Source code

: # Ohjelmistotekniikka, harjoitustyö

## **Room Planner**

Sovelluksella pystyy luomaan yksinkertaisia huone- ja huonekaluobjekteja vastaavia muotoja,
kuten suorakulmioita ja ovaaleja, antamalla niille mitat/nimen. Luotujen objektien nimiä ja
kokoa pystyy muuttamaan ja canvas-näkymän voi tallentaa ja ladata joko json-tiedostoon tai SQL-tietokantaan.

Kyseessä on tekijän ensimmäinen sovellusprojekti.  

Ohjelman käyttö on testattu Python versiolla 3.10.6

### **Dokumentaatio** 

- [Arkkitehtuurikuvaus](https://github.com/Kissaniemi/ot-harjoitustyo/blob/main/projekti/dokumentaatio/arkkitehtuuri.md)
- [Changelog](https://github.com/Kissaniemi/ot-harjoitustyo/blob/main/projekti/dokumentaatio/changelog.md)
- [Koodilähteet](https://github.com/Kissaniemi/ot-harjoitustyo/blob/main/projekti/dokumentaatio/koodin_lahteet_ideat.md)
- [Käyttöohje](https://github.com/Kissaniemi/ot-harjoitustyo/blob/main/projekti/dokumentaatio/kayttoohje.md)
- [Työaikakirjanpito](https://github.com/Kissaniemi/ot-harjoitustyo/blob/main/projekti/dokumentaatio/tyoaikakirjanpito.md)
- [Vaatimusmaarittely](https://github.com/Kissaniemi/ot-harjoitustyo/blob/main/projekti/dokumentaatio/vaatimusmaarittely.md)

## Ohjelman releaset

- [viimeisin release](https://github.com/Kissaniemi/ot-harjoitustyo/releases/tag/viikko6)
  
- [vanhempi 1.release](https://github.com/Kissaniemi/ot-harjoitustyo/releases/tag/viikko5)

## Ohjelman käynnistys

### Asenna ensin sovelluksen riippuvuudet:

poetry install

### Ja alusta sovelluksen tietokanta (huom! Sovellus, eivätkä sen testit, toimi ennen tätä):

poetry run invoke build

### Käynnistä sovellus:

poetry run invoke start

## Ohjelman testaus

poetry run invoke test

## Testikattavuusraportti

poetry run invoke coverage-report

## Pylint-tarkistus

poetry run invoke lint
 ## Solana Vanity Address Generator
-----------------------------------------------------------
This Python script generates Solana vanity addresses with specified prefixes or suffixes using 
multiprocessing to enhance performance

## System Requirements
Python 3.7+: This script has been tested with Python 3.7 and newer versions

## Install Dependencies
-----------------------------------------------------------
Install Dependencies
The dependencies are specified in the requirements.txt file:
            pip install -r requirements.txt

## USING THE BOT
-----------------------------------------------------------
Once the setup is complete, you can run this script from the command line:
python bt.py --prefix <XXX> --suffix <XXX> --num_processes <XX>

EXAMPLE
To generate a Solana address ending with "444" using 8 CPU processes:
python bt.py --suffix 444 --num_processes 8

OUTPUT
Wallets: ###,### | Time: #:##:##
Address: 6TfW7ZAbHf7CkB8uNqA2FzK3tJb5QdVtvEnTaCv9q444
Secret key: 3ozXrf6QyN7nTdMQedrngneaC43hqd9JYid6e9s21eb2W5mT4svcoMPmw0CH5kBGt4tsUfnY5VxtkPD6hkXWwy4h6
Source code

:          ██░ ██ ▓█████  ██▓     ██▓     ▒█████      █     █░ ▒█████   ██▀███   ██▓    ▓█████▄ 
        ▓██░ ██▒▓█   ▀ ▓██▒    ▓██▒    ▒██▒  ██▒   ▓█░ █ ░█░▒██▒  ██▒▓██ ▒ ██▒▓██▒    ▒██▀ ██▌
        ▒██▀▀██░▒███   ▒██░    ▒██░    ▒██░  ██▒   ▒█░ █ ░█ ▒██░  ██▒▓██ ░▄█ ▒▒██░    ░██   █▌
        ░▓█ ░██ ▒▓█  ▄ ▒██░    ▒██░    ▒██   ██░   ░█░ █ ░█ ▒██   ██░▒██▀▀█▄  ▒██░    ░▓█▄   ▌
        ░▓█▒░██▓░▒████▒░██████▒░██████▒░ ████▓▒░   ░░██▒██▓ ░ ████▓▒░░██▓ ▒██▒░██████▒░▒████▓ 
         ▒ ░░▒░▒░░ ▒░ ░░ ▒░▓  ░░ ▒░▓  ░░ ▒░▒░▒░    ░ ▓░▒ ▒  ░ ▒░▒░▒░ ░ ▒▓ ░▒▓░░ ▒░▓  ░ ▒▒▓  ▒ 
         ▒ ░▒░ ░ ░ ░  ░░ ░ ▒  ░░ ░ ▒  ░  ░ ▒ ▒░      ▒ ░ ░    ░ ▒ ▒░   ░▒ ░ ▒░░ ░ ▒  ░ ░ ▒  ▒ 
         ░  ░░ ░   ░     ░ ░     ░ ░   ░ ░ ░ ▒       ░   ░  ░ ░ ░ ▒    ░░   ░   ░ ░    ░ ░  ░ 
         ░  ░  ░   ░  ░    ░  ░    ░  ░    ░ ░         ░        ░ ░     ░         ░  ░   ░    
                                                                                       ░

- Work request:
Look through the data above. Find each line with the string "releases" and copy it.

- Result below:
- [viimeisin release](https://github.com/Kissaniemi/ot-harjoitustyo/releases/tag/viikko6)
- [vanhempi 1.release](https://github.com/Kissaniemi/ot-harjoitustyo/releases/tag/viikko5)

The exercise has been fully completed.